[Work to complete]:
Look through the listing below for the line containing "[Java] - Programming". Copy it and each line after it up to and including the line containing "---[Visit Website](https://github.com/ihebski/angryFuzzer)", exactly, leaving out pictures.

[Data shown]:
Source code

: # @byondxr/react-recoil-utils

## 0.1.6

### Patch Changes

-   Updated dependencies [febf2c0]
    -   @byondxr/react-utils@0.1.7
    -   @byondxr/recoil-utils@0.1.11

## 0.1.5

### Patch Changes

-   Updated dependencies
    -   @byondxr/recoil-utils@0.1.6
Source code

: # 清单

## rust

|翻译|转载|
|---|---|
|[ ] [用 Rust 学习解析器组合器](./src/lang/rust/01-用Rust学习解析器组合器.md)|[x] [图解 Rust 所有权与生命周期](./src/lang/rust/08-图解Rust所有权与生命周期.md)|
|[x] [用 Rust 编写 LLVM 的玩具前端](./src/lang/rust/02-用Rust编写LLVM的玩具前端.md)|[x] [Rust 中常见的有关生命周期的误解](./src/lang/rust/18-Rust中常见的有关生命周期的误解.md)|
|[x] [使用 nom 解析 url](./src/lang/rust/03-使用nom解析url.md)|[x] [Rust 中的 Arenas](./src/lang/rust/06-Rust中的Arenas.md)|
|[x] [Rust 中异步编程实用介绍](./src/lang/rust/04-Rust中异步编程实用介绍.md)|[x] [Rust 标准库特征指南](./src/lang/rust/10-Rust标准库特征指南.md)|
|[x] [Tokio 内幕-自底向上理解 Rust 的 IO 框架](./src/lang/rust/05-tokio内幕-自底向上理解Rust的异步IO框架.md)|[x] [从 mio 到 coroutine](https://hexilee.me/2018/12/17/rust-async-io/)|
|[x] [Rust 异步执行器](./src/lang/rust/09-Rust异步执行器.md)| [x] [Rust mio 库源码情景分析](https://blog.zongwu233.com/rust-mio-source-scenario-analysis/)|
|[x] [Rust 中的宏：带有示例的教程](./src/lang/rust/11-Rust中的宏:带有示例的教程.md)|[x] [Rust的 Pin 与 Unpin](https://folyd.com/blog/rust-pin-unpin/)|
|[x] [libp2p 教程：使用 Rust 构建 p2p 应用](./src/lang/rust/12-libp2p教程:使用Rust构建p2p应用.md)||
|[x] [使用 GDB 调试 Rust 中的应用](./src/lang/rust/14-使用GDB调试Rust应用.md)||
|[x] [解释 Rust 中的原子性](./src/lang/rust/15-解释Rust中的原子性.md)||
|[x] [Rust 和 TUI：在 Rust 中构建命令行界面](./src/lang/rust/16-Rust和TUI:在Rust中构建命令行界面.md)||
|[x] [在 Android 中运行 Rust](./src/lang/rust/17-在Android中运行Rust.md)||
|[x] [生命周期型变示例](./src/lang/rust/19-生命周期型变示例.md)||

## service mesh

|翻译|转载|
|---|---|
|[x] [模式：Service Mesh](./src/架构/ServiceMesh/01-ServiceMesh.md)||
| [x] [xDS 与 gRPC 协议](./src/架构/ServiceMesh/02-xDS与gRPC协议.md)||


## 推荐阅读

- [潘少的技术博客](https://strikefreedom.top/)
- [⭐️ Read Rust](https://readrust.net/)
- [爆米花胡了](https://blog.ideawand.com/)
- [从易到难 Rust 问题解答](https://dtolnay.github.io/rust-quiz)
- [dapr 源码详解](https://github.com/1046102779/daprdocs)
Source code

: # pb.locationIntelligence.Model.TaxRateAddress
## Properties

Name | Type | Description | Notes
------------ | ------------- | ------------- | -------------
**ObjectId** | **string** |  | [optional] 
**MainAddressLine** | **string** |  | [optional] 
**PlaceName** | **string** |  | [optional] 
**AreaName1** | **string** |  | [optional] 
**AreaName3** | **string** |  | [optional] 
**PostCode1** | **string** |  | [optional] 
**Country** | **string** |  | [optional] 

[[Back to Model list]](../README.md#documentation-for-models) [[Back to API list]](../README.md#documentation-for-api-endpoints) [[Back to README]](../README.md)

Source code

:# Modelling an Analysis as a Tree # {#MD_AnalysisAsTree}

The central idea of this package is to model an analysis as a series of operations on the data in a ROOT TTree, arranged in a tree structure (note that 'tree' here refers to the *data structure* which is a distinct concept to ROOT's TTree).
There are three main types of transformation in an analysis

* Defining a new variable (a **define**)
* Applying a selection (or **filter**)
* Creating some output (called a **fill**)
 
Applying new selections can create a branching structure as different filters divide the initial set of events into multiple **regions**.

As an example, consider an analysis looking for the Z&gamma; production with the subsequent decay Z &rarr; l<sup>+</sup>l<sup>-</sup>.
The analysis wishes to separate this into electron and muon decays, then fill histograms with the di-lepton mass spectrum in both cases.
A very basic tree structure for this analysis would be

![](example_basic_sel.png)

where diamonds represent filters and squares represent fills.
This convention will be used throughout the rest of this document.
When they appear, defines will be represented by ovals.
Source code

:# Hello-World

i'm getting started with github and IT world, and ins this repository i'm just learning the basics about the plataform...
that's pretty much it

---

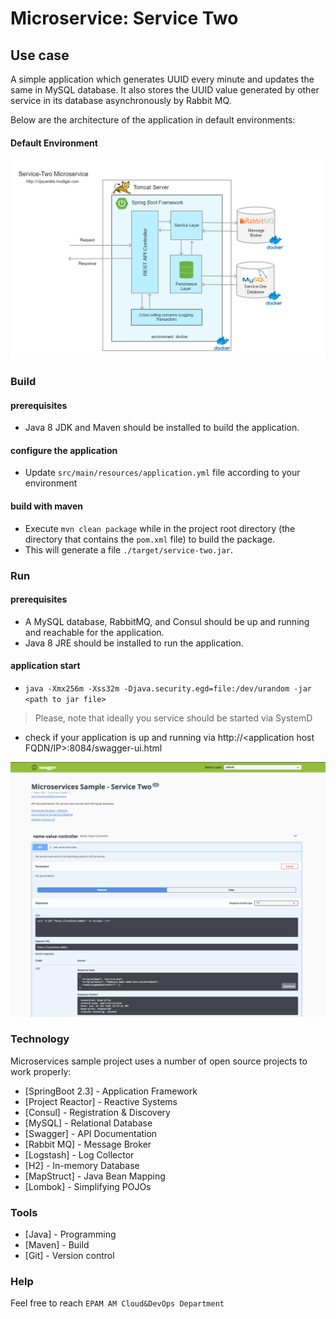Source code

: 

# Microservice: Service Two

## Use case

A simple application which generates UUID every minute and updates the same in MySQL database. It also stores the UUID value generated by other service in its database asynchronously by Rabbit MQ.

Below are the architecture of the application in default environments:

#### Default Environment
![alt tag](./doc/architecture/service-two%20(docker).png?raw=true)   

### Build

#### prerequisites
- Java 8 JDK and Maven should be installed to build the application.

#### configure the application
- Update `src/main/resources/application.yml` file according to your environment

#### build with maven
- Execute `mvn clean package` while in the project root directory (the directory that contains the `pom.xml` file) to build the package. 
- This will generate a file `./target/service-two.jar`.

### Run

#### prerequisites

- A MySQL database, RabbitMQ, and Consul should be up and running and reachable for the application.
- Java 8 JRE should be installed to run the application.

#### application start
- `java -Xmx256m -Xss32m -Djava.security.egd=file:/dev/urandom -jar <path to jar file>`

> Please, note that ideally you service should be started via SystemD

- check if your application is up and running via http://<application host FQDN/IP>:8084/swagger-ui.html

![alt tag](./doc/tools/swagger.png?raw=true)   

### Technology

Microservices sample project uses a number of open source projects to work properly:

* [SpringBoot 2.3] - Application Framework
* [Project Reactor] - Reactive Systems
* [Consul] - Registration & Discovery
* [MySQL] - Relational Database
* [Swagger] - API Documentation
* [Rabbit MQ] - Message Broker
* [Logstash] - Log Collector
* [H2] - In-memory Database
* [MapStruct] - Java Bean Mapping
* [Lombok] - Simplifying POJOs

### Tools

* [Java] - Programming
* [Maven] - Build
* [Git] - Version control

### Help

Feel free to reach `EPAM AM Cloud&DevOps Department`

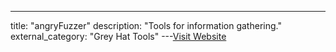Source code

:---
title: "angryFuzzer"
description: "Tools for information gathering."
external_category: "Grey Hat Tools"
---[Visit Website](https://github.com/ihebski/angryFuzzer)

[Expected output]:
* [Java] - Programming
* [Maven] - Build
* [Git] - Version control

### Help

Feel free to reach `EPAM AM Cloud&DevOps Department`

Source code

:---
title: "angryFuzzer"
description: "Tools for information gathering."
external_category: "Grey Hat Tools"
---[Visit Website](https://github.com/ihebski/angryFuzzer)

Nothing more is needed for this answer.